* _TASK INSTRUCTIONS_: Every line of the material is to be repeated exactly as it stands.

* _SUPPLIED RECORDS_:
============================================================

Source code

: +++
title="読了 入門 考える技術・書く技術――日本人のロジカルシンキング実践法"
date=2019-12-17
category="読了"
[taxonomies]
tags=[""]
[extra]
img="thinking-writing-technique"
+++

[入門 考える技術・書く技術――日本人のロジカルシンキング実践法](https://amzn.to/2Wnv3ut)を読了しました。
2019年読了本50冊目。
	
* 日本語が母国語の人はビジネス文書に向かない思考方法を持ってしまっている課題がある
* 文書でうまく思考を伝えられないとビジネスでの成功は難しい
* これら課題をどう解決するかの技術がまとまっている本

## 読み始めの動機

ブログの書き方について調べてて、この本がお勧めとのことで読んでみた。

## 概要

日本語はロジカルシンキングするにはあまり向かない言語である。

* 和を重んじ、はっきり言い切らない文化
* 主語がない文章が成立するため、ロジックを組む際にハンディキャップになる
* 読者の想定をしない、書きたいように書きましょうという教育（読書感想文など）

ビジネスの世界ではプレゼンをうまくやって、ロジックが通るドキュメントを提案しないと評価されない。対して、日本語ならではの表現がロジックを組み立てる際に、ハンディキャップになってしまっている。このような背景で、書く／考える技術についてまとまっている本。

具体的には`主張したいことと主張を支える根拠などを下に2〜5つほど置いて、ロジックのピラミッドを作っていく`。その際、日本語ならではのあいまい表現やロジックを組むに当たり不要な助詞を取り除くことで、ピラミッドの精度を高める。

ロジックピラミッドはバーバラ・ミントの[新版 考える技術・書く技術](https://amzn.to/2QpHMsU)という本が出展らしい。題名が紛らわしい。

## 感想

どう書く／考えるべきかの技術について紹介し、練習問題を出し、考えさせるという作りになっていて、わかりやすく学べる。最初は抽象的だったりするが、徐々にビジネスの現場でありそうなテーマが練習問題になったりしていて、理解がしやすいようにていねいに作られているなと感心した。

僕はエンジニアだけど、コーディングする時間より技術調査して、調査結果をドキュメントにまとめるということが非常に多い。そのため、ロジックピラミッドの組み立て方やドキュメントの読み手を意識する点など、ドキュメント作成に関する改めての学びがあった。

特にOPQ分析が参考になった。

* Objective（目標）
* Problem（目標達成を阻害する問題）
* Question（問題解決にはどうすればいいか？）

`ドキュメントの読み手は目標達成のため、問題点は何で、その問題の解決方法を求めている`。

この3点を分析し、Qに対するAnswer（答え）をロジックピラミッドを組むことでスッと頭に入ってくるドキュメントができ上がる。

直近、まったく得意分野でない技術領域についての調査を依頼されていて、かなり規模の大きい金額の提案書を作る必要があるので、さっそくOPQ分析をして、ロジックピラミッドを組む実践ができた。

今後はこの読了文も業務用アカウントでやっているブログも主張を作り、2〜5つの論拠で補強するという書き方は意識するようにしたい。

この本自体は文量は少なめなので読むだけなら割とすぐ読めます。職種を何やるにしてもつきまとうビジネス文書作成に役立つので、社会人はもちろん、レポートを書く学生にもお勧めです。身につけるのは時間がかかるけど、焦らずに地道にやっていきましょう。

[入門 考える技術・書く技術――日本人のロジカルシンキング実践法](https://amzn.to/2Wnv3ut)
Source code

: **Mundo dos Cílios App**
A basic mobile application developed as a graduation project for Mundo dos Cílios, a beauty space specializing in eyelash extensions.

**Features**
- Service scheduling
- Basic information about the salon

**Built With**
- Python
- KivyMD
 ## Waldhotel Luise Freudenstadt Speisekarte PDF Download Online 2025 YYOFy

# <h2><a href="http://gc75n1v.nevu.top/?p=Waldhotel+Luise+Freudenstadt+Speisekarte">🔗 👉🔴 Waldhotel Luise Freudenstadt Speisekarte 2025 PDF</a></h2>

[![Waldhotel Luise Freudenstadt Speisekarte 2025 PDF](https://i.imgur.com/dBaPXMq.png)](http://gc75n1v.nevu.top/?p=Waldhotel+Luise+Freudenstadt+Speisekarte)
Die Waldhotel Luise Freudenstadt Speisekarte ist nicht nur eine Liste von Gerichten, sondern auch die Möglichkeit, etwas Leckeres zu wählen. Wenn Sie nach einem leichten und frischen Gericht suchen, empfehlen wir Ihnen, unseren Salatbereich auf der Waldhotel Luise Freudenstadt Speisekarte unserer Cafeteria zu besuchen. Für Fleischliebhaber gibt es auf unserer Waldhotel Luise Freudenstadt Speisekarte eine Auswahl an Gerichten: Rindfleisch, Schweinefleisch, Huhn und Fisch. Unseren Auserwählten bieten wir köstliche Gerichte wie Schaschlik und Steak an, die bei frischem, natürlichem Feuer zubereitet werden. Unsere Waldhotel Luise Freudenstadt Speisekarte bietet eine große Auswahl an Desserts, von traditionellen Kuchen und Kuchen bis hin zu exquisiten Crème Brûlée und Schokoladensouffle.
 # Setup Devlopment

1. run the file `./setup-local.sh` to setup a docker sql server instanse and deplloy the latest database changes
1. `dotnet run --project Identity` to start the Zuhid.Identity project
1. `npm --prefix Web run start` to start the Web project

============================================================

* _RESPONSE_:
Source code

: +++
title="読了 入門 考える技術・書く技術――日本人のロジカルシンキング実践法"
date=2019-12-17
category="読了"
[taxonomies]
tags=[""]
[extra]
img="thinking-writing-technique"
+++

[入門 考える技術・書く技術――日本人のロジカルシンキング実践法](https://amzn.to/2Wnv3ut)を読了しました。
2019年読了本50冊目。
	
* 日本語が母国語の人はビジネス文書に向かない思考方法を持ってしまっている課題がある
* 文書でうまく思考を伝えられないとビジネスでの成功は難しい
* これら課題をどう解決するかの技術がまとまっている本

## 読み始めの動機

ブログの書き方について調べてて、この本がお勧めとのことで読んでみた。

## 概要

日本語はロジカルシンキングするにはあまり向かない言語である。

* 和を重んじ、はっきり言い切らない文化
* 主語がない文章が成立するため、ロジックを組む際にハンディキャップになる
* 読者の想定をしない、書きたいように書きましょうという教育（読書感想文など）

ビジネスの世界ではプレゼンをうまくやって、ロジックが通るドキュメントを提案しないと評価されない。対して、日本語ならではの表現がロジックを組み立てる際に、ハンディキャップになってしまっている。このような背景で、書く／考える技術についてまとまっている本。

具体的には`主張したいことと主張を支える根拠などを下に2〜5つほど置いて、ロジックのピラミッドを作っていく`。その際、日本語ならではのあいまい表現やロジックを組むに当たり不要な助詞を取り除くことで、ピラミッドの精度を高める。

ロジックピラミッドはバーバラ・ミントの[新版 考える技術・書く技術](https://amzn.to/2QpHMsU)という本が出展らしい。題名が紛らわしい。

## 感想

どう書く／考えるべきかの技術について紹介し、練習問題を出し、考えさせるという作りになっていて、わかりやすく学べる。最初は抽象的だったりするが、徐々にビジネスの現場でありそうなテーマが練習問題になったりしていて、理解がしやすいようにていねいに作られているなと感心した。

僕はエンジニアだけど、コーディングする時間より技術調査して、調査結果をドキュメントにまとめるということが非常に多い。そのため、ロジックピラミッドの組み立て方やドキュメントの読み手を意識する点など、ドキュメント作成に関する改めての学びがあった。

特にOPQ分析が参考になった。

* Objective（目標）
* Problem（目標達成を阻害する問題）
* Question（問題解決にはどうすればいいか？）

`ドキュメントの読み手は目標達成のため、問題点は何で、その問題の解決方法を求めている`。

この3点を分析し、Qに対するAnswer（答え）をロジックピラミッドを組むことでスッと頭に入ってくるドキュメントができ上がる。

直近、まったく得意分野でない技術領域についての調査を依頼されていて、かなり規模の大きい金額の提案書を作る必要があるので、さっそくOPQ分析をして、ロジックピラミッドを組む実践ができた。

今後はこの読了文も業務用アカウントでやっているブログも主張を作り、2〜5つの論拠で補強するという書き方は意識するようにしたい。

この本自体は文量は少なめなので読むだけなら割とすぐ読めます。職種を何やるにしてもつきまとうビジネス文書作成に役立つので、社会人はもちろん、レポートを書く学生にもお勧めです。身につけるのは時間がかかるけど、焦らずに地道にやっていきましょう。

[入門 考える技術・書く技術――日本人のロジカルシンキング実践法](https://amzn.to/2Wnv3ut)
Source code

: **Mundo dos Cílios App**
A basic mobile application developed as a graduation project for Mundo dos Cílios, a beauty space specializing in eyelash extensions.

**Features**
- Service scheduling
- Basic information about the salon

**Built With**
- Python
- KivyMD
 ## Waldhotel Luise Freudenstadt Speisekarte PDF Download Online 2025 YYOFy

# <h2><a href="http://gc75n1v.nevu.top/?p=Waldhotel+Luise+Freudenstadt+Speisekarte">🔗 👉🔴 Waldhotel Luise Freudenstadt Speisekarte 2025 PDF</a></h2>

[![Waldhotel Luise Freudenstadt Speisekarte 2025 PDF](https://i.imgur.com/dBaPXMq.png)](http://gc75n1v.nevu.top/?p=Waldhotel+Luise+Freudenstadt+Speisekarte)
Die Waldhotel Luise Freudenstadt Speisekarte ist nicht nur eine Liste von Gerichten, sondern auch die Möglichkeit, etwas Leckeres zu wählen. Wenn Sie nach einem leichten und frischen Gericht suchen, empfehlen wir Ihnen, unseren Salatbereich auf der Waldhotel Luise Freudenstadt Speisekarte unserer Cafeteria zu besuchen. Für Fleischliebhaber gibt es auf unserer Waldhotel Luise Freudenstadt Speisekarte eine Auswahl an Gerichten: Rindfleisch, Schweinefleisch, Huhn und Fisch. Unseren Auserwählten bieten wir köstliche Gerichte wie Schaschlik und Steak an, die bei frischem, natürlichem Feuer zubereitet werden. Unsere Waldhotel Luise Freudenstadt Speisekarte bietet eine große Auswahl an Desserts, von traditionellen Kuchen und Kuchen bis hin zu exquisiten Crème Brûlée und Schokoladensouffle.
 # Setup Devlopment

1. run the file `./setup-local.sh` to setup a docker sql server instanse and deplloy the latest database changes
1. `dotnet run --project Identity` to start the Zuhid.Identity project
1. `npm --prefix Web run start` to start the Web project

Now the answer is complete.